After a feed I paddled east from Motuarohia Roberton; the island blocking the prevailing wind and making for glassy conditions. Floating over the shallow reefs I could check out the marine life below.

When conditions are good, there’s something very calming and meditative about kayaking; the rhythmic action of paddling, the ‘swoosh’ of the blade through the water, the gliding motion of the kayak, the peace of the tranquil marine environment.

Kayaking the Bay of Islands NZ
‘Sailing on a sea of silicone grey’
Urupukapuka Island NZ

After passing by Moturua Island, I reached Urupukapuka Island where I drifted between the yachts and beached at Paradise Bay. It felt good to walk around and have a stretch, then relax for a while on the grass overlooking the beach.

Feeling rested, I slid back into the kayak and made my way around the south of the island to the main Urupukapuka camping ground.

Kayaking the Bay of Islands NZ

Approaching Urupukapuka Bay, I came across a colony of pied shags nesting in some trees overlooking the water.

Pied Shags NZ
Some say Urupukapuka Island is haunted by a horrible headless shag

The Urupukapuka Island camping ground is big enough to hold hundreds of people, but when I visited it I had the place to myself. The campsite was well equipped with water, toilets, outdoor showers and acres of grass.

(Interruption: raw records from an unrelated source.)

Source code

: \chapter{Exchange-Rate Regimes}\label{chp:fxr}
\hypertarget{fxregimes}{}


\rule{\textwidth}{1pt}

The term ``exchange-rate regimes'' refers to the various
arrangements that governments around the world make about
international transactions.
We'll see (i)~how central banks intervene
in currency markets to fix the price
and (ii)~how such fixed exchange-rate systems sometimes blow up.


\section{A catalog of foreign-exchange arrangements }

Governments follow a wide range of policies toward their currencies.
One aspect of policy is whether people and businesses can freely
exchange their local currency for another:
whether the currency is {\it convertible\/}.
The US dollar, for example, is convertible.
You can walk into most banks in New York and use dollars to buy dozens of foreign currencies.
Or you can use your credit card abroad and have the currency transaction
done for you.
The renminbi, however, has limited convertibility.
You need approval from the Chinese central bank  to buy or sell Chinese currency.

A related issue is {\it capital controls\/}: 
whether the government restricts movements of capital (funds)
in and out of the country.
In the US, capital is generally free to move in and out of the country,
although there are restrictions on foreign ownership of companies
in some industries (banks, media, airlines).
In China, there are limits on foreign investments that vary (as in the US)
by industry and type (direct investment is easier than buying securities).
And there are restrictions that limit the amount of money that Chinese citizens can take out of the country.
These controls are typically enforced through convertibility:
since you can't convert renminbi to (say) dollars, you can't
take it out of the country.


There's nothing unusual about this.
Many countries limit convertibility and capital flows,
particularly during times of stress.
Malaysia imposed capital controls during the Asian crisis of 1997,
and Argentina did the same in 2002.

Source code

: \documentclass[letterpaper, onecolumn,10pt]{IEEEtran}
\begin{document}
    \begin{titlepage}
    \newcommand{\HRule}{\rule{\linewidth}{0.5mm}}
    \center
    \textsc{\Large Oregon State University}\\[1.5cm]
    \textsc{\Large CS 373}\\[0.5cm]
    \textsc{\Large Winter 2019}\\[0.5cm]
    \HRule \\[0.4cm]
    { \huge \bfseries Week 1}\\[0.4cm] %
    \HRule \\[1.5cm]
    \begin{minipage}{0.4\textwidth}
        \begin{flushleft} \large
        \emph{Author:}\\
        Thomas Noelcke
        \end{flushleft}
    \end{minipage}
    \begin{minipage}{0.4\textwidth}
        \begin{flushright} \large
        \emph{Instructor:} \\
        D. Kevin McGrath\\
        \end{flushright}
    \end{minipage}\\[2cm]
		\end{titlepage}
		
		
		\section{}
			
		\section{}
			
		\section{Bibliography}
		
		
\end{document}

camp site Urupukapuka Island NZ
Transport and accommodation

I spent the following day exploring the hills, cliffs and bays of the island via the network of walking tracks.

Bay of Islands NZ
The Island’s highest point afforded amazing views of the Bay of Islands.
Urupukapuka Island NZ

Spectacular views around every corner

Take only seafood, leave only footprints

seabird footprints on the beach
Urupukapuka Bay NZ
Urupukapuka Bay

The next morning dawned drizzly, and with the forecast predicting 15+ knots later in the day I made an early start back to Paihia. Apart from the odd light shower, the early conditions were perfect.

Bay of Islands kayaking, NZ

I made it back around Tapeka Point before the wind blew up, and stopped at the picturesque town of Russell for lunch.

Bay of Islands kayaking, NZ
Russell Jetty

Thawing out in the sun at Russell I lost track of time, and ended up leaving a little too late. The nor’ easter arrived as forecast, and I had to battle the wind and whitecaps back to Paihia. I arrived tired and saturated, but buzzing from what had been a fantastic trip paddling the Bay.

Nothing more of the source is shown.